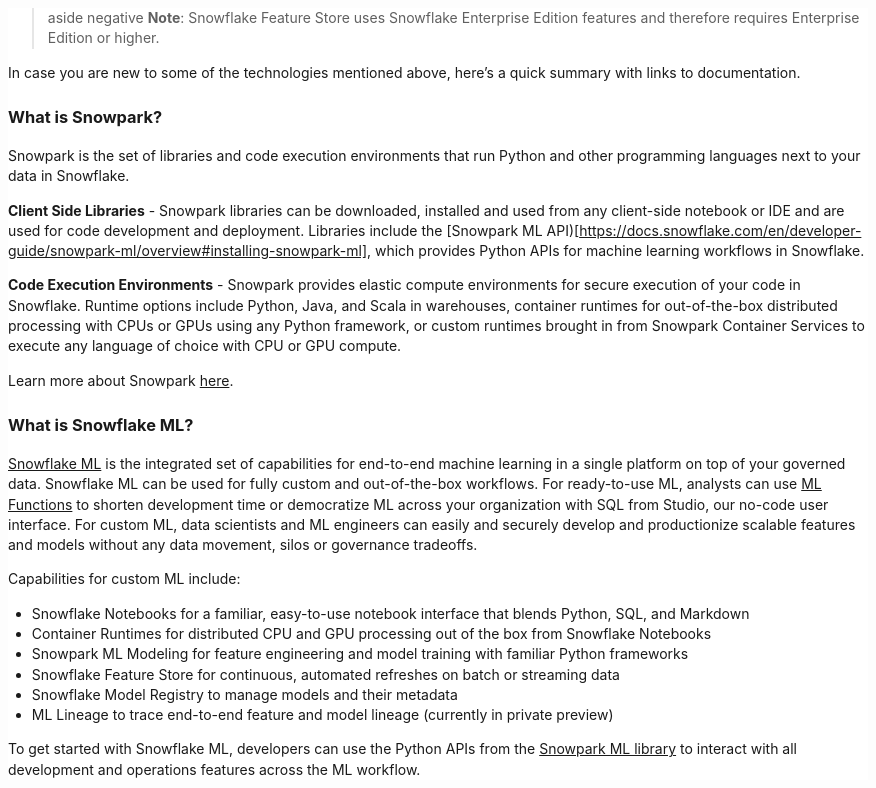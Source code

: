 > aside negative
> __Note__:  Snowflake Feature Store uses Snowflake Enterprise Edition features and therefore requires Enterprise Edition or higher.

In case you are new to some of the technologies mentioned above, here’s a quick summary with links to documentation.

### What is Snowpark?

Snowpark is the set of libraries and code execution environments that run Python and other programming languages next to your data in Snowflake.


**Client Side Libraries** - Snowpark libraries can be downloaded, installed and used from any client-side notebook or IDE and are used for code development and deployment. Libraries include the [Snowpark ML API)[https://docs.snowflake.com/en/developer-guide/snowpark-ml/overview#installing-snowpark-ml], which provides Python APIs for machine learning workflows in Snowflake.

**Code Execution Environments** - Snowpark provides elastic compute environments for secure execution of your code in Snowflake. Runtime options include Python, Java, and Scala in warehouses, container runtimes for out-of-the-box distributed processing with CPUs or GPUs using any Python framework, or custom runtimes brought in from Snowpark Container Services to execute any language of choice with CPU or GPU compute.

Learn more about Snowpark [here](https://www.snowflake.com/snowpark/).

### What is Snowflake ML?

[Snowflake ML](https://docs.snowflake.com/en/developer-guide/snowpark-ml/overview) is the integrated set of capabilities for end-to-end machine learning in a single platform on top of your governed data. Snowflake ML can be used for fully custom and out-of-the-box workflows. For ready-to-use ML, analysts can use [ML Functions](https://docs.snowflake.com/en/guides-overview-ml-functions) to shorten development time or democratize ML across your organization with SQL from Studio, our no-code user interface. For custom ML, data scientists and ML engineers can easily and securely develop and productionize scalable features and models without any data movement, silos or governance tradeoffs.

Capabilities for custom ML include:
- Snowflake Notebooks for a familiar, easy-to-use notebook interface that blends Python, SQL, and Markdown
- Container Runtimes for distributed CPU and GPU processing out of the box from Snowflake Notebooks
- Snowpark ML Modeling for feature engineering and model training with familiar Python frameworks
- Snowflake Feature Store for continuous, automated refreshes on batch or streaming data
- Snowflake Model Registry to manage models and their metadata
- ML Lineage to trace end-to-end feature and model lineage (currently in private preview)

To get started with Snowflake ML, developers can use the Python APIs from the [Snowpark ML library](https://docs.snowflake.com/en/developer-guide/snowpark-ml/index) to interact with all development and operations features across the ML workflow.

◆ Task objective
Within the listing above, count the lines that contain the string "familiar". Give only the number.

◆ Solved exercise
2